El método fascista de defensa del orden, de la propiedad y del Estado es, más aún que el sistema tradicional de los compromisos y de la política de izquierda, disgregador de la solidaridad social y de sus superestructuras políticas. Las reacciones que provoca deben ser examinadas en relación a su aplicación tanto en el campo económico como en el campo político.
En el campo político, sobre todo, la unidad orgánica de la burguesía en el fascismo no se realiza inmediatamente después de la conquista del poder. Fuera del fascismo permanecen los centros de una oposición burguesa al régimen. Por una parte, no es absorbido el grupo que se mantiene fiel a la solución giolittiana del problema del Estado. Este grupo se vincula a una sección de la burguesía industrial y, con un programa de reformismo “laborista”, ejerce influencia sobre estratos de obreros y pequeñoburgueses. Por otra parte, el programa de fundar el Estado sobre ima democracia rural del Mediodía y sobre la parte “sana” de la industria septentrional (Corriere della Sera, libre cambio, Nitti) tiende a convertirse en el programa de una organización política de oposición al fascismo con bases de masas en el Mediodía (Unión Nacional).
El fascismo se ve obligado a luchar contra estos grupos supervivientes con gran energía, y a luchar con energía aún mayor contra la masonería, a la que justamente considera como centro de organización de todas las fuerzas tradicionales de apoyo al Estado. Esta lucha que es, quieran o no, el indicio de una grieta en el bloque de las fuerzas conservadoras y antiproletarias, puede favorecer en determinadas circunstancias el desarrollo y la afirmación del proletariado como tercer y decisivo factor de una situación política.
En el campo económico, el fascismo actúa como instrumento de una oligarquía industrial y agraria, para poner en manos del capitalismo el control de todas las riquezas del país. Esto no puede dejar de provocar un descontento en la pequeña burguesía la cual, con el advenimiento del fascismo, creía llegada la era de su dominio.
El fascismo adopta toda una serie de medidas para favorecer una nueva concentración industrial (abolición del impuesto de sucesión, política financiera y fiscal, endurecimiento del proteccionismo), y a ellas corresponden otras medidas a favor de los agrarios y contra los pequeños y medianos cultivadores (impuestos, derecho sobre el grano, “batalla del grano”).
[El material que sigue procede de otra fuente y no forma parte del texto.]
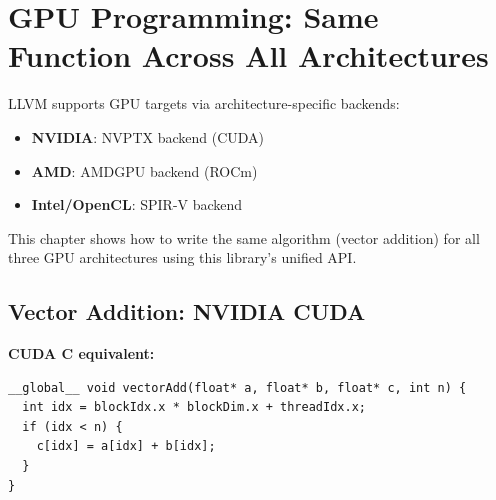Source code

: \documentclass[11pt,oneside]{book}
\begin{document}
\chapter{GPU Programming: Same Function Across All Architectures}

LLVM supports GPU targets via architecture-specific backends:
\begin{itemize}[noitemsep]
  \item \textbf{NVIDIA}: NVPTX backend (CUDA)
  \item \textbf{AMD}: AMDGPU backend (ROCm)
  \item \textbf{Intel/OpenCL}: SPIR-V backend
\end{itemize}

This chapter shows how to write the same algorithm (vector addition) for all three GPU architectures using this library's unified API.

\section{Vector Addition: NVIDIA CUDA}

\textbf{CUDA C equivalent:}
\begin{lstlisting}[style=ir]
__global__ void vectorAdd(float* a, float* b, float* c, int n) {
  int idx = blockIdx.x * blockDim.x + threadIdx.x;
  if (idx < n) {
    c[idx] = a[idx] + b[idx];
  }
}
\end{lstlisting}
\end{document}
La acumulación que determinan estas medidas no es un aumento de riqueza nacional, sino que es expoliación de una clase en beneficio de otra, esto es, de las clases trabajadoras y medias en beneficio de la plutocracia. El propósito de favorecer a la plutocracia aparece descaradamente en el proyecto de legalizar en el nuevo código de comercio el régimen de las acciones privilegiadas; de esta manera, un puñado de financieros es puesto en condiciones de poder disponer sin control de ingentes masas de ahorro provenientes de la mediana y pequeña burguesía y estas categorías son expropiadas del derecho a disponer de su riqueza. En el mismo plan, pero con consecuencias políticas más vastas, entra el proyecto de unificación de las bancas de emisión, esto es, en la práctica, de supresión de los dos grandes bancos meridionales. Estos dos bancos ejercen hoy la función de absorber los ahorros de Mediodía y las remesas de los emigrados (600 millones), o sea la función que en el pasado ejercía el Estado con la emisión de bonos del tesoro y la Banca de Descuento en interés de una parte de la industria pesada del norte. Los bancos meridionales han sido controlados hasta ahora por las mismas clases dirigentes del Mediodía, las cuales encontraban en este control una base real para su dominio político. La supresión de los bancos meridionales como bancos de emisión hará pasar esta función a la gran industria del norte que controla, a través de la Banca Comercial, al Banco de Italia, y de este modo se acentuará la explotación económica “colonial” y el empobrecimiento del Mediodía, así como se acelerará el lento proceso de separación del Estado también de la pequeña burguesía meridional.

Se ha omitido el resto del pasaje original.